Sunday, June 17, 2007

Electric not yet there -- Neil Allen

A month or so ago Burt Botha sent an email saying that all F4c Pattern fliers should go electric at once. I want to give my views, and maybe open a flame war or serious debate,

Burt said that pattern fuel needs 30% nitro methane and costs R25 a litre, then wonders why no fliers use four strokes. He just gave the answer, as two strokes run 10% nitro and cost only R8 per flight. S A Modellers tried four stroke motors, and I saw Chris Harris struggling with inadequate power at a Bloem Nats. The 0S 140 is the nicest motor ever built, with a lovely carb pickup, easy start, and reliable idle of 2,000 rpm These are universal in SA because they use cheap 10% fuel, and have plenty of surplus power at 5,000 feet. Hell, at 2,000 feet I restrict the throttle opening to 75 opening to keep the speed down, which I have never done to any engine before

We wont go four-stroke as the power is less, and the only advantage is an idle of 300 rpm slower, which really doesn't count. Tough luck if the judges overseas prefer them

As for electric, you glossed over the costs.
Already in my club I am considered the fat, rich, capitalist, as I can afford R7000 for the airframe, R3500 for motor, R800 for pipe, and a few digital servos, totaling R12 000. I get an OS140 plane, and I adore its flying characteristics (much nicer than those large scale Extra jobbies with petrol engines that cost R20,000)

Now Burt wants me to go to electric power. To get an afternoons practice of four flights I need 3 batteries at R4,000 each, for R12,000. I need two high rate fan cooled chargers for the field for a few thousand more rands. I need 2 of 12 volt deep discharge batteries to run these chargers (say R900). I am told that if you use the car, it will be too flat to drive home. If I use the car running with alternator it will burn that out for R5000 rands. So I go flying with three batteries, which I charge at home with, the 2 or 3 lead acid re-chargers.

I fly on one pack. The performance is inferior to a tank of glo fuel, as I usually do a pattern and three more minutes of practicing man oeuvres, even including hovering. But batteries get weaker throughout the flight, and cannot do this.

The total cost to go electric is maybe
Plane R9000 (covered)
Motor and controller R5000
Batteries R12000
12V Chargers? R3000
Field Chargers R4000
TOTAL (approx) R34000

R34000 is a LOT different from R12000. Maybe some factors are fudged, but that is more than I like spending on modelling. For that price I could get a scale turbine plane (not that I actually like turbines - 5 second motors lag is a total disaster!)
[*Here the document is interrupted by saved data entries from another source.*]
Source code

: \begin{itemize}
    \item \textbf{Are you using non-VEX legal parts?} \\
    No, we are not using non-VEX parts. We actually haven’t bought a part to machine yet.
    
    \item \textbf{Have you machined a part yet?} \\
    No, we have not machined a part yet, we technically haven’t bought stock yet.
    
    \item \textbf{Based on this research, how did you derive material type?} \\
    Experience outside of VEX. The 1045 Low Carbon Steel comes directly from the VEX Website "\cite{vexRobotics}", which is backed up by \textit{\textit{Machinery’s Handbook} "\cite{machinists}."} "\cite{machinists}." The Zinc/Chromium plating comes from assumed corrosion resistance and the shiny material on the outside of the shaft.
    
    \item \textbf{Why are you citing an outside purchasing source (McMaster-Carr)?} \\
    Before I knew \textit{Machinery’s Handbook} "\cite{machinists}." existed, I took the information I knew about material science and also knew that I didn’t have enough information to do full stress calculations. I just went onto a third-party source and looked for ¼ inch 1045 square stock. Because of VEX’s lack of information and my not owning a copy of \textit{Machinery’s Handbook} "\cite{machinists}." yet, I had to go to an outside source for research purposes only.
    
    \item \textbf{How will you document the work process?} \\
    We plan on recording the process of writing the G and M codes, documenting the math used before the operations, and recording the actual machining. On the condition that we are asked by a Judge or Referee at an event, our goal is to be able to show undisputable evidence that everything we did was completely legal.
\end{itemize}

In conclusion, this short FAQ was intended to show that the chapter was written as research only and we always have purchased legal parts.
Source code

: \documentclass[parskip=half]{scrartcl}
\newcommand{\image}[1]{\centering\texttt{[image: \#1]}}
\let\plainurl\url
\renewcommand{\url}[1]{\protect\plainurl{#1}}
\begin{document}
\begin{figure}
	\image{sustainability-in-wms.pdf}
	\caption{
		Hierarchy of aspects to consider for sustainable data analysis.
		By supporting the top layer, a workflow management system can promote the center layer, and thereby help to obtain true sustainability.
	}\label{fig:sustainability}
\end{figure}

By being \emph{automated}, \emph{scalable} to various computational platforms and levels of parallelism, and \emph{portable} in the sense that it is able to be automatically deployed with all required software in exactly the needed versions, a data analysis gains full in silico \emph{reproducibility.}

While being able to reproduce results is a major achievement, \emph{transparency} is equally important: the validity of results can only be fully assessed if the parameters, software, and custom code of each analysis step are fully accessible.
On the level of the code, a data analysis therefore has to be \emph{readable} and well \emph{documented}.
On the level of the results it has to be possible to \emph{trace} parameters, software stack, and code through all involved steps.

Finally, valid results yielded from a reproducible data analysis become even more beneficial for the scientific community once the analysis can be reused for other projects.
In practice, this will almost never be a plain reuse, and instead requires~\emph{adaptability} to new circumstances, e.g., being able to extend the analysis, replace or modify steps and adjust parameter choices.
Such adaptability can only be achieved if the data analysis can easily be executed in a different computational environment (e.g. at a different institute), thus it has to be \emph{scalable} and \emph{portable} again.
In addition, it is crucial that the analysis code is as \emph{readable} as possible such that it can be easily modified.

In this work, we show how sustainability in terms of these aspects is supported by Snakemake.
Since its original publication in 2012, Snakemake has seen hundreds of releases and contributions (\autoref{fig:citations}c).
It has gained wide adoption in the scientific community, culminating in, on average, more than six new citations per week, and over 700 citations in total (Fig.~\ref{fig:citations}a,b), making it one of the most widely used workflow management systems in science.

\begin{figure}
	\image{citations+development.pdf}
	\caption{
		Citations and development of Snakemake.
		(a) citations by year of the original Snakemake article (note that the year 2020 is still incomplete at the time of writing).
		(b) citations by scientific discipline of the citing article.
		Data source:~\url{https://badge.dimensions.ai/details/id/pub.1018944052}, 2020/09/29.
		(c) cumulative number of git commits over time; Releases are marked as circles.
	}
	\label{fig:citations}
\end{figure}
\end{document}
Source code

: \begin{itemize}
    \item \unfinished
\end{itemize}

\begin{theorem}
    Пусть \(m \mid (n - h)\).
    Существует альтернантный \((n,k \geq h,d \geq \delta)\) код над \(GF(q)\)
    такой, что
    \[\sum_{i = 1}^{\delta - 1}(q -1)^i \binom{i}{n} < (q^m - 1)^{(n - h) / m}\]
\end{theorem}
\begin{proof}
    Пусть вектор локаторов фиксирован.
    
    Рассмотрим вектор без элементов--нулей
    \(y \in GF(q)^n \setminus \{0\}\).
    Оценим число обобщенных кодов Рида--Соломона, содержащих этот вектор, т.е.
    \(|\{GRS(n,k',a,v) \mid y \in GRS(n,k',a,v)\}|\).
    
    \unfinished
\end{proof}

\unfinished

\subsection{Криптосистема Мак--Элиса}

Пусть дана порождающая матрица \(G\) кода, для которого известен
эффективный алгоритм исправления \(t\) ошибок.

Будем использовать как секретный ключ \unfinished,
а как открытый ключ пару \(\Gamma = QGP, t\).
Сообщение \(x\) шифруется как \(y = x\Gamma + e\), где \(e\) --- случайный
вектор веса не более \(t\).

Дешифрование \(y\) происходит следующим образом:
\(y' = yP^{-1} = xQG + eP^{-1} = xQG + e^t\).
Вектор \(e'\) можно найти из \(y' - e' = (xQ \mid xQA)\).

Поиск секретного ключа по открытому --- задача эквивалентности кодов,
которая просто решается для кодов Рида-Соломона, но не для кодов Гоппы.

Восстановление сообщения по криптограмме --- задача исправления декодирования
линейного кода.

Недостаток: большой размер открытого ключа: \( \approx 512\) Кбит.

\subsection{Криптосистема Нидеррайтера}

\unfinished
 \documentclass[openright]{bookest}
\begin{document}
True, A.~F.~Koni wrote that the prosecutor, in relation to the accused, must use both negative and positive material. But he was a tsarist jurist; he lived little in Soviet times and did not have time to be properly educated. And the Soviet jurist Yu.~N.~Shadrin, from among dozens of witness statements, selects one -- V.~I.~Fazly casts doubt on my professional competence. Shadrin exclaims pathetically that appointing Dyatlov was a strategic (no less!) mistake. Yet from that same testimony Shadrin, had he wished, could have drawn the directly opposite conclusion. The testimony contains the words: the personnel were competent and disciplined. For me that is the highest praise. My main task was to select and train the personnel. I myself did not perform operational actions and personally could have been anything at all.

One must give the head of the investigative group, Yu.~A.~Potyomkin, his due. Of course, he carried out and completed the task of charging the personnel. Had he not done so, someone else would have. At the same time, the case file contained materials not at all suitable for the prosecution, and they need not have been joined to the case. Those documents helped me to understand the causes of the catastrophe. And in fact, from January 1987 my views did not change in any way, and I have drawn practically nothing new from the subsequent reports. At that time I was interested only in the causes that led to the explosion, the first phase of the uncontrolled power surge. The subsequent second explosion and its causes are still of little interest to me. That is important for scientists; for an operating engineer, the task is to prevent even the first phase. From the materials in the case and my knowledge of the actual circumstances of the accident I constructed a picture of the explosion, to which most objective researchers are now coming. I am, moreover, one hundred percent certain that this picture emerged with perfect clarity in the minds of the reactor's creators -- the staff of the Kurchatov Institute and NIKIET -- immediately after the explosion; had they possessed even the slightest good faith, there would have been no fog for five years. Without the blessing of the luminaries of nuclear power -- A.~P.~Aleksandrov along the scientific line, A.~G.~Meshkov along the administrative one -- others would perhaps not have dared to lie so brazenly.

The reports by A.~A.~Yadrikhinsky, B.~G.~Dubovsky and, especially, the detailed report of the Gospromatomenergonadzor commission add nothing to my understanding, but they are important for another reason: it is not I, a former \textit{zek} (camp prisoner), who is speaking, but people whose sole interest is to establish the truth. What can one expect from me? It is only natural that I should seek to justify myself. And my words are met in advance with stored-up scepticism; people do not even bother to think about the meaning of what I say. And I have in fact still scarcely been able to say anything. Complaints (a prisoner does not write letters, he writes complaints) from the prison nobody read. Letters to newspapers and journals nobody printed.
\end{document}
Then you take on a full time job of babying those cells. According to the Bob Violett site on electric ducted fans, they run pattern plane size cells and motors. They say that if it rains one weekend you must discharge all your cells to part charged to save their life. How many hours would it take to do this: -
Carry 12v lead acid batteries back from the car to the garage (don't forget they are strapped in to avoid smashing your car when you hit brakes)
Charge lead acid charger batteries (we haven't even included this cost yet)
On your explosion proof place you run down each pack in turn to 75% charge
Note that the instructions say that you may not leave them unattended, or do any charging while traveling in your car.
Next weekend you use your special balance charger to fill up all cells again (3 hours work). Top up the 12v batteries again
Load 2 X 12 v chargers into boot, using special straps

Come on, be serious, how many S A modellers will rush out saying "yeah sure "R34,000 is fine - give me one, and I am happy to take over babying those batteries"

Burt's electric F3A does fly very well, but not that much better. I can see that he is an "early adopter" who loves new technology, and in a few years we may follow him, but not yet, no thanks
Neil Allen

1 comment:

Piet Le Roux said...

Ditto!
A while back I spoke to a Springbuck pattern pilot, from a few years back, about his new plane that he is putting together. I asked him why he is not going the 4-stroke or battery way. His answer was that we must put the successes that have been obtained overseas in perspective. Those pattern pilots that do well with a YS engine is not using a off the shelf engine but a special factory engine and if he is not happy with his engine it is replaced. The same with electric planes, if you are sponsored and do not have to worry about batteries you can achieve a lot. The other reality is that these products cost more in South Africa due to shipping cost, exchange rates and import duties and spares are hard to obtain. The average income of the middleclass in SA is much lower than in the developed countries which make these items even more unaffordable. So the reality, for now, is that there is only one reliable and affordable power source for pattern flying in SA:
The OS140 or an OS91FX for sportsman.